LFCS Seminar: Friday, 10 November - Mohamad Latifian

Title:            Best of Both Distortion Worlds

Abstract:

 A single-winner voting rule takes as input the ordinal preferences of agents over the alternatives and outputs a single alternative, aiming to optimize the overall happiness of the agents. In voting with ranked ballots input to the voting rule is each agent's ranking of the alternatives from most to least preferred, yet the agents have more refined (cardinal) preferences that capture the intensity with which they prefer one alternative over another. To quantify the extent to which voting rules can optimize over the cardinal preferences given access only to the ordinal ones, prior work has used the distortion measure, i.e., the worst-case approximation ratio between a voting rule's performance and the best performance achievable given the cardinal preferences.

The work on the distortion of voting rules has been largely divided into two worlds: utilitarian distortion and metric distortion. In the former, the cardinal preferences of the agents correspond to general utilities and the goal is to maximize a normalized social welfare. In the latter, the agents' cardinal preferences correspond to costs given by distances in an underlying metric space and the goal is to minimize the (unnormalized) social cost. This notion has gained a lot of attention over the past decade and several deterministic and randomized voting rules have been proposed and evaluated for each of these worlds separately, gradually improving the achievable distortion bounds.

In this talk, I will introduce the notion of distortion in two different worlds and go over the literature.
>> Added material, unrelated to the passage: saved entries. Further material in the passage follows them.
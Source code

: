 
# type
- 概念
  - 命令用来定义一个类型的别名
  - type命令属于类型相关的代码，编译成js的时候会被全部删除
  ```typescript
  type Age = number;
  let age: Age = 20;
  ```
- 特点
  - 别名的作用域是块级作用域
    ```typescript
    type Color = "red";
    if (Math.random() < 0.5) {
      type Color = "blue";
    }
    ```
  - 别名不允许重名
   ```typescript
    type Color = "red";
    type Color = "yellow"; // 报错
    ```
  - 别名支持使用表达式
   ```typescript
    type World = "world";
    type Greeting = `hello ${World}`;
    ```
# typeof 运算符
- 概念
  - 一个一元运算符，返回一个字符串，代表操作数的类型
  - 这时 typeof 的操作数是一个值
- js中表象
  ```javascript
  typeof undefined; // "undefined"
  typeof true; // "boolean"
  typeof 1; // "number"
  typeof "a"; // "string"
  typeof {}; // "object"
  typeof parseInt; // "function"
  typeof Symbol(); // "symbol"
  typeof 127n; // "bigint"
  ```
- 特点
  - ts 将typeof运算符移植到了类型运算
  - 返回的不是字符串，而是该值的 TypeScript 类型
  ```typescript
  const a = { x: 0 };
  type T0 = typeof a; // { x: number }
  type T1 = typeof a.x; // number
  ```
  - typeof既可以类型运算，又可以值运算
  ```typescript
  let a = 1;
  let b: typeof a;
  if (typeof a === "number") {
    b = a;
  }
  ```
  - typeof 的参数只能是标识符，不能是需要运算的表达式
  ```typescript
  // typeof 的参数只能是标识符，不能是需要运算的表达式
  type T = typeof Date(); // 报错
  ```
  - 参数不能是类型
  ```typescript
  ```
After that, I will talk about our paper “Best of Both Distortion Worlds” which is a joint work with Vasilis Gkatzelis and Nisarg Shah and appeared in EC ’23. In this work, we show that none of the known voting rules perform well in both worlds simultaneously and we answer the question of whether one can achieve the best of both worlds by designing new voting rules that achieve optimal distortion guarantees in both distortion worlds.